(Records contained in a dataset)
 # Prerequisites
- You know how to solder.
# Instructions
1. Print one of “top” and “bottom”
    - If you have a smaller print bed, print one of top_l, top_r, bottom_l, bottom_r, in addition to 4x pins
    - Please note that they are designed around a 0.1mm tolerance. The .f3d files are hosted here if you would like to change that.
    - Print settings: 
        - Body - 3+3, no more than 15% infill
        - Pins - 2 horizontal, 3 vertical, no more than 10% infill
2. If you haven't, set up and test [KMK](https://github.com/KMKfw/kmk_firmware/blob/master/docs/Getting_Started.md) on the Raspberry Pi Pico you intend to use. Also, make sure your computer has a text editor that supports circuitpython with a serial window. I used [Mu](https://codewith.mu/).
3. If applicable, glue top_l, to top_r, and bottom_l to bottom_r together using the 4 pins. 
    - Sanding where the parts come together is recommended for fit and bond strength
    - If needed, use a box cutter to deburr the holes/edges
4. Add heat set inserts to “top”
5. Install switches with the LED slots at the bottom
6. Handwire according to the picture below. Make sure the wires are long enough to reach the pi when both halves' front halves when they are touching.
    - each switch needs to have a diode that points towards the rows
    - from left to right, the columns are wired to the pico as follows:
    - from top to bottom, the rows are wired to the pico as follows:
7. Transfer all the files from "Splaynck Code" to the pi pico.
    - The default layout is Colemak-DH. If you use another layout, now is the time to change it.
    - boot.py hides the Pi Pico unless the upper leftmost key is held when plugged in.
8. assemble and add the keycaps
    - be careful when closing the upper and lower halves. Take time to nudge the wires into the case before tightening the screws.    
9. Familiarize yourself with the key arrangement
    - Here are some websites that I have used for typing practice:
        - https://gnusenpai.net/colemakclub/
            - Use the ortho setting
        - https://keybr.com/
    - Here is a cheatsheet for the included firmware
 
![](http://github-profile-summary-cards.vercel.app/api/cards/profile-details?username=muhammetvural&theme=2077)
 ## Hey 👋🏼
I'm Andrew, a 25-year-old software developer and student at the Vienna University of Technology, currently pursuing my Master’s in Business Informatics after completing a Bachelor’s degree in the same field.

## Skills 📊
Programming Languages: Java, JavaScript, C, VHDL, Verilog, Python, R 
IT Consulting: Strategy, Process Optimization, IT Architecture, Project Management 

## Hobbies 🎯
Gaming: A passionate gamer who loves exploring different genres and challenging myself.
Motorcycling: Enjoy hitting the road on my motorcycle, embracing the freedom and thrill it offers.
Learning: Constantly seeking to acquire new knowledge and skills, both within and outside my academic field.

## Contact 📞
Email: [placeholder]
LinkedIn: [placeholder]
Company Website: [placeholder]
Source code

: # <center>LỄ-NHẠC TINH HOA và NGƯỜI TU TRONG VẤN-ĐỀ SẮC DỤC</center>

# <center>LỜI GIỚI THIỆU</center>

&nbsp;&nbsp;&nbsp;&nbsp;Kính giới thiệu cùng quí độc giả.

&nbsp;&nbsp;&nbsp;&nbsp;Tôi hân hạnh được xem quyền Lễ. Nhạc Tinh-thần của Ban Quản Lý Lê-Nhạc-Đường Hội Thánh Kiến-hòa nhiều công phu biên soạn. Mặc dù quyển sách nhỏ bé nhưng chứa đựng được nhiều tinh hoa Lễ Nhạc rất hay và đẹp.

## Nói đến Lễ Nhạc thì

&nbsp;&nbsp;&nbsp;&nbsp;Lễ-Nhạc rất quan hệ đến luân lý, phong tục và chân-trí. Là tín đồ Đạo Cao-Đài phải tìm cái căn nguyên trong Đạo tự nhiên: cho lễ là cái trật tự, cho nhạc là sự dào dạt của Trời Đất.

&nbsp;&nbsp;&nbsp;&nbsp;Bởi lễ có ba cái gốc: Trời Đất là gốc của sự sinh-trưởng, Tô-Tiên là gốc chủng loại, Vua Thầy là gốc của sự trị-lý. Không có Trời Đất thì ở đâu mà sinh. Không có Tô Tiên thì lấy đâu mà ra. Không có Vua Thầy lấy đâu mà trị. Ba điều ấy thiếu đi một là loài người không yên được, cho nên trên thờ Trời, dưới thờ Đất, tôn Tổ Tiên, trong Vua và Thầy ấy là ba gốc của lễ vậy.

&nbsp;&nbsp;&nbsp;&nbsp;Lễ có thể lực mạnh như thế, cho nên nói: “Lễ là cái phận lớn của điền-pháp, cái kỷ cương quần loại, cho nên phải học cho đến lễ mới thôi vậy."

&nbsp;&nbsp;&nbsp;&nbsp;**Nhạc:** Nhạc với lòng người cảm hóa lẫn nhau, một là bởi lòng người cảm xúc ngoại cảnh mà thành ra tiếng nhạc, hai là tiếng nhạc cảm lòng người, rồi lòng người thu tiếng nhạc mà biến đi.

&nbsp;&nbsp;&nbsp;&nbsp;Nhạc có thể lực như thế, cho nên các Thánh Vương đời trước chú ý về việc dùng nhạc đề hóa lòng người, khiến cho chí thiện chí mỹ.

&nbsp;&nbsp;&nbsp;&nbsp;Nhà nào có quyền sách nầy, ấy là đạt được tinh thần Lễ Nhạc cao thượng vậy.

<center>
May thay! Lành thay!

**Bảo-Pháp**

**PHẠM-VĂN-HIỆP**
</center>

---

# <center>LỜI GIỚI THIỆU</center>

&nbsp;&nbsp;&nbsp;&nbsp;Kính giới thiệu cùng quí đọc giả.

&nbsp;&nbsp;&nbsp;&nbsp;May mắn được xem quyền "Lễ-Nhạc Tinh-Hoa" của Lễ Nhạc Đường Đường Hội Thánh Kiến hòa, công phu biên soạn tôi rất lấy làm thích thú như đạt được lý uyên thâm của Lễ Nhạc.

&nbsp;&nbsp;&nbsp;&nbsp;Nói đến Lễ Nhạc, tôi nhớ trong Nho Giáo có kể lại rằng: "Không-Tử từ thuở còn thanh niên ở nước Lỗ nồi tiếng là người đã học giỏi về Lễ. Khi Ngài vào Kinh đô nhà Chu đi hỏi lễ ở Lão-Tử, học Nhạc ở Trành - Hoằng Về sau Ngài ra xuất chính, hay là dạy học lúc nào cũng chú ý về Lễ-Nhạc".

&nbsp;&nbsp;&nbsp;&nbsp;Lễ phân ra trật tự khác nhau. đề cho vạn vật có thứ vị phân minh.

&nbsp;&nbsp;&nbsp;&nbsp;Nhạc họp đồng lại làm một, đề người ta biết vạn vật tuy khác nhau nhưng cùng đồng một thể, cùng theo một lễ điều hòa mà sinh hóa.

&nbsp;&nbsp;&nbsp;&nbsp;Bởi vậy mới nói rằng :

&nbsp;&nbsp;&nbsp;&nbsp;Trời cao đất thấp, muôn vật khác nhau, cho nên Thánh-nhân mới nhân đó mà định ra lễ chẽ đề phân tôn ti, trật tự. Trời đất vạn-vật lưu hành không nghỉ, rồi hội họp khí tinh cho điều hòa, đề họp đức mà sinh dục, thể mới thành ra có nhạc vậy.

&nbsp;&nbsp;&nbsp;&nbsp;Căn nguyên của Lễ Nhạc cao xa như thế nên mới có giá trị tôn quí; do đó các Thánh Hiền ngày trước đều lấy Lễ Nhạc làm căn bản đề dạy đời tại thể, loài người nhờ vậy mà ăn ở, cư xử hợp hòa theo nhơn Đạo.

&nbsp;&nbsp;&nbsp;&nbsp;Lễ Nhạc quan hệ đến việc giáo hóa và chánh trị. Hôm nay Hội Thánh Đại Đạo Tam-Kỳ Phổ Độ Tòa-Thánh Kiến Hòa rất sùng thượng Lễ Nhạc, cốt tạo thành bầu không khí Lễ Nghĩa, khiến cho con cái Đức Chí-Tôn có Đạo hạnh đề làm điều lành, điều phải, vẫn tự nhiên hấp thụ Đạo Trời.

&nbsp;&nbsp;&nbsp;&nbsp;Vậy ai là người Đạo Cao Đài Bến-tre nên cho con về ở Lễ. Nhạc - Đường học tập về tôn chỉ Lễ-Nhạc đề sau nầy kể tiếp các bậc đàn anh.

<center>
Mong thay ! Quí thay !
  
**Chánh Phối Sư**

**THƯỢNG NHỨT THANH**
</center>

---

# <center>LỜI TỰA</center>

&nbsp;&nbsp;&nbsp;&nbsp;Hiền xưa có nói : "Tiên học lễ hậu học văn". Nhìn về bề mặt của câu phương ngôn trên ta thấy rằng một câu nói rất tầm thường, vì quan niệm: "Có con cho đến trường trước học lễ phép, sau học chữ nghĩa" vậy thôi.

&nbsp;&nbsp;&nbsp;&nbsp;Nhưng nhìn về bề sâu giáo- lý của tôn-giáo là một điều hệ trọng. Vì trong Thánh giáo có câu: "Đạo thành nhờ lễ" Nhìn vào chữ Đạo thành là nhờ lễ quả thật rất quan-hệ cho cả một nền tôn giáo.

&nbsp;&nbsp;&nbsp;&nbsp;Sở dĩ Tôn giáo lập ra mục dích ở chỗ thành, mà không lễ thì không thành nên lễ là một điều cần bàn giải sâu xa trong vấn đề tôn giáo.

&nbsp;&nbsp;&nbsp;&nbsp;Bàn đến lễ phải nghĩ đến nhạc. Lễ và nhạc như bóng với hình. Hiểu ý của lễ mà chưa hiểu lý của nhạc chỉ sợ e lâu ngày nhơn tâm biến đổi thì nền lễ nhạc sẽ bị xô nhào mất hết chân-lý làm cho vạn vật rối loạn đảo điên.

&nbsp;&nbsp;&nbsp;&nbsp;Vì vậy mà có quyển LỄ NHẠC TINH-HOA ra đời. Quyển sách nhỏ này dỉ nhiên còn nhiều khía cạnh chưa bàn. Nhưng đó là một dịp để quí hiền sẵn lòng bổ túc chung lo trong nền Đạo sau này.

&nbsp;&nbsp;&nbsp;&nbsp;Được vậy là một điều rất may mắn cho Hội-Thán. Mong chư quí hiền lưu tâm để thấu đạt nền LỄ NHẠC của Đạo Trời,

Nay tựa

■ DESCRIPTION OF THE TASK
Reply with the number of lines in the data that include the string "files" and nothing else.

■ SOLUTION FOR THIS EXERCISE
2